> Task goal: For this exercise, transcribe the records below without changing a word.

> Saved data entries:
========================================================================

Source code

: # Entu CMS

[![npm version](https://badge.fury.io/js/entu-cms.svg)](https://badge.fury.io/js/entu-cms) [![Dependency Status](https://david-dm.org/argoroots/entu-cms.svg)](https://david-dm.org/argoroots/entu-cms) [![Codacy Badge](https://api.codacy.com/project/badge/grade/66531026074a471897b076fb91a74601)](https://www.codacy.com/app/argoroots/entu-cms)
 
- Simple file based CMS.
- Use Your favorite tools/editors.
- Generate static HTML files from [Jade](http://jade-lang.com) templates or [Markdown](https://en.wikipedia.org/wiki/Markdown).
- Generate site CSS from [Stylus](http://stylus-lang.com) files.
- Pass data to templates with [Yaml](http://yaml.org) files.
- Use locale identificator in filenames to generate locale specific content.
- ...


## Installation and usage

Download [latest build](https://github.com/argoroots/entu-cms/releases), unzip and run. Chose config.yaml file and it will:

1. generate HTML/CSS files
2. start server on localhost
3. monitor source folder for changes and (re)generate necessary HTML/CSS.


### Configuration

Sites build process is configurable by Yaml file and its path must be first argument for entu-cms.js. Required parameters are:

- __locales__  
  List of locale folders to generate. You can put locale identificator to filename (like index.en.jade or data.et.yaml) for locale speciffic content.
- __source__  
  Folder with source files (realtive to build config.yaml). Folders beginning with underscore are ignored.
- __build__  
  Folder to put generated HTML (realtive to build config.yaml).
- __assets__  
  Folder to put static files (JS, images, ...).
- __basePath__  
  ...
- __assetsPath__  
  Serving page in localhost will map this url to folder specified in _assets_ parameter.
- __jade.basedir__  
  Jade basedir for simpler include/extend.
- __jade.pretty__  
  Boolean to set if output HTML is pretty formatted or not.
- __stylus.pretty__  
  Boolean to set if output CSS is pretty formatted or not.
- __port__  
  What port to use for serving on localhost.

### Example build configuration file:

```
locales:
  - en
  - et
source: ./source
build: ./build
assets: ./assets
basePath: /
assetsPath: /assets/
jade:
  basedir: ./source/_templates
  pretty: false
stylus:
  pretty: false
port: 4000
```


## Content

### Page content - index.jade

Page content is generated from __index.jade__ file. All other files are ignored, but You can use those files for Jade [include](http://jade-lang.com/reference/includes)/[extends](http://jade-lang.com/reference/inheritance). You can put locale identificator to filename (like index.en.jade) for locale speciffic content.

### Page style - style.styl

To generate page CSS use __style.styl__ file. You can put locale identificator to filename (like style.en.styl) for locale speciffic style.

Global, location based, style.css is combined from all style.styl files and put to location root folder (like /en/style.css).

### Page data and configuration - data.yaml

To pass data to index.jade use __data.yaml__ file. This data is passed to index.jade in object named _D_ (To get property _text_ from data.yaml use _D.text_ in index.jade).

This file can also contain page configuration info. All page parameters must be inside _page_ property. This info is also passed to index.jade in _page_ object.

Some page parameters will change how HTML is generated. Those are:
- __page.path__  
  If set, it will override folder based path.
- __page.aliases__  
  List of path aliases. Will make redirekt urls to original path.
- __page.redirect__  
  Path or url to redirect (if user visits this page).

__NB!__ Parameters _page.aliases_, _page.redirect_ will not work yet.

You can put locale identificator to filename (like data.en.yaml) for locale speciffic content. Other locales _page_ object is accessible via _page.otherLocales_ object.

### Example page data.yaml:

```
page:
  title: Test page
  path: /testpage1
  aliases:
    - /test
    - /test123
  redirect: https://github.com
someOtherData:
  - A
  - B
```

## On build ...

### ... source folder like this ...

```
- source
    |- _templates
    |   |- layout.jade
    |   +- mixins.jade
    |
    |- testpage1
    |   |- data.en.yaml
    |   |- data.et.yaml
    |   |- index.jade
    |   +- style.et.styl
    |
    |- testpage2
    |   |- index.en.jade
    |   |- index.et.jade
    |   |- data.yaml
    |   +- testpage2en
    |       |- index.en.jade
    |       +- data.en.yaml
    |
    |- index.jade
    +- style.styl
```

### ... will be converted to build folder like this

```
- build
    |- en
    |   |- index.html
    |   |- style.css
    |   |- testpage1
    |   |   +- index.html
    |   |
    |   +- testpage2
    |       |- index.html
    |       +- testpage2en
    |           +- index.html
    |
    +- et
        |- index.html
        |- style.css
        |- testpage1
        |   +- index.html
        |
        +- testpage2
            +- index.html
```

========================================================================

> Answer space:
Source code

: # Entu CMS

[![npm version](https://badge.fury.io/js/entu-cms.svg)](https://badge.fury.io/js/entu-cms) [![Dependency Status](https://david-dm.org/argoroots/entu-cms.svg)](https://david-dm.org/argoroots/entu-cms) [![Codacy Badge](https://api.codacy.com/project/badge/grade/66531026074a471897b076fb91a74601)](https://www.codacy.com/app/argoroots/entu-cms)
 
- Simple file based CMS.
- Use Your favorite tools/editors.
- Generate static HTML files from [Jade](http://jade-lang.com) templates or [Markdown](https://en.wikipedia.org/wiki/Markdown).
- Generate site CSS from [Stylus](http://stylus-lang.com) files.
- Pass data to templates with [Yaml](http://yaml.org) files.
- Use locale identificator in filenames to generate locale specific content.
- ...


## Installation and usage

Download [latest build](https://github.com/argoroots/entu-cms/releases), unzip and run. Chose config.yaml file and it will:

1. generate HTML/CSS files
2. start server on localhost
3. monitor source folder for changes and (re)generate necessary HTML/CSS.


### Configuration

Sites build process is configurable by Yaml file and its path must be first argument for entu-cms.js. Required parameters are:

- __locales__  
  List of locale folders to generate. You can put locale identificator to filename (like index.en.jade or data.et.yaml) for locale speciffic content.
- __source__  
  Folder with source files (realtive to build config.yaml). Folders beginning with underscore are ignored.
- __build__  
  Folder to put generated HTML (realtive to build config.yaml).
- __assets__  
  Folder to put static files (JS, images, ...).
- __basePath__  
  ...
- __assetsPath__  
  Serving page in localhost will map this url to folder specified in _assets_ parameter.
- __jade.basedir__  
  Jade basedir for simpler include/extend.
- __jade.pretty__  
  Boolean to set if output HTML is pretty formatted or not.
- __stylus.pretty__  
  Boolean to set if output CSS is pretty formatted or not.
- __port__  
  What port to use for serving on localhost.

### Example build configuration file:

```
locales:
  - en
  - et
source: ./source
build: ./build
assets: ./assets
basePath: /
assetsPath: /assets/
jade:
  basedir: ./source/_templates
  pretty: false
stylus:
  pretty: false
port: 4000
```


## Content

### Page content - index.jade

Page content is generated from __index.jade__ file. All other files are ignored, but You can use those files for Jade [include](http://jade-lang.com/reference/includes)/[extends](http://jade-lang.com/reference/inheritance). You can put locale identificator to filename (like index.en.jade) for locale speciffic content.

### Page style - style.styl

To generate page CSS use __style.styl__ file. You can put locale identificator to filename (like style.en.styl) for locale speciffic style.

Global, location based, style.css is combined from all style.styl files and put to location root folder (like /en/style.css).

### Page data and configuration - data.yaml

To pass data to index.jade use __data.yaml__ file. This data is passed to index.jade in object named _D_ (To get property _text_ from data.yaml use _D.text_ in index.jade).

This file can also contain page configuration info. All page parameters must be inside _page_ property. This info is also passed to index.jade in _page_ object.

Some page parameters will change how HTML is generated. Those are:
- __page.path__  
  If set, it will override folder based path.
- __page.aliases__  
  List of path aliases. Will make redirekt urls to original path.
- __page.redirect__  
  Path or url to redirect (if user visits this page).

__NB!__ Parameters _page.aliases_, _page.redirect_ will not work yet.

You can put locale identificator to filename (like data.en.yaml) for locale speciffic content. Other locales _page_ object is accessible via _page.otherLocales_ object.

### Example page data.yaml:

```
page:
  title: Test page
  path: /testpage1
  aliases:
    - /test
    - /test123
  redirect: https://github.com
someOtherData:
  - A
  - B
```

## On build ...

### ... source folder like this ...

```
- source
    |- _templates
    |   |- layout.jade
    |   +- mixins.jade
    |
    |- testpage1
    |   |- data.en.yaml
    |   |- data.et.yaml
    |   |- index.jade
    |   +- style.et.styl
    |
    |- testpage2
    |   |- index.en.jade
    |   |- index.et.jade
    |   |- data.yaml
    |   +- testpage2en
    |       |- index.en.jade
    |       +- data.en.yaml
    |
    |- index.jade
    +- style.styl
```

### ... will be converted to build folder like this

```
- build
    |- en
    |   |- index.html
    |   |- style.css
    |   |- testpage1
    |   |   +- index.html
    |   |
    |   +- testpage2
    |       |- index.html
    |       +- testpage2en
    |           +- index.html
    |
    +- et
        |- index.html
        |- style.css
        |- testpage1
        |   +- index.html
        |
        +- testpage2
            +- index.html
```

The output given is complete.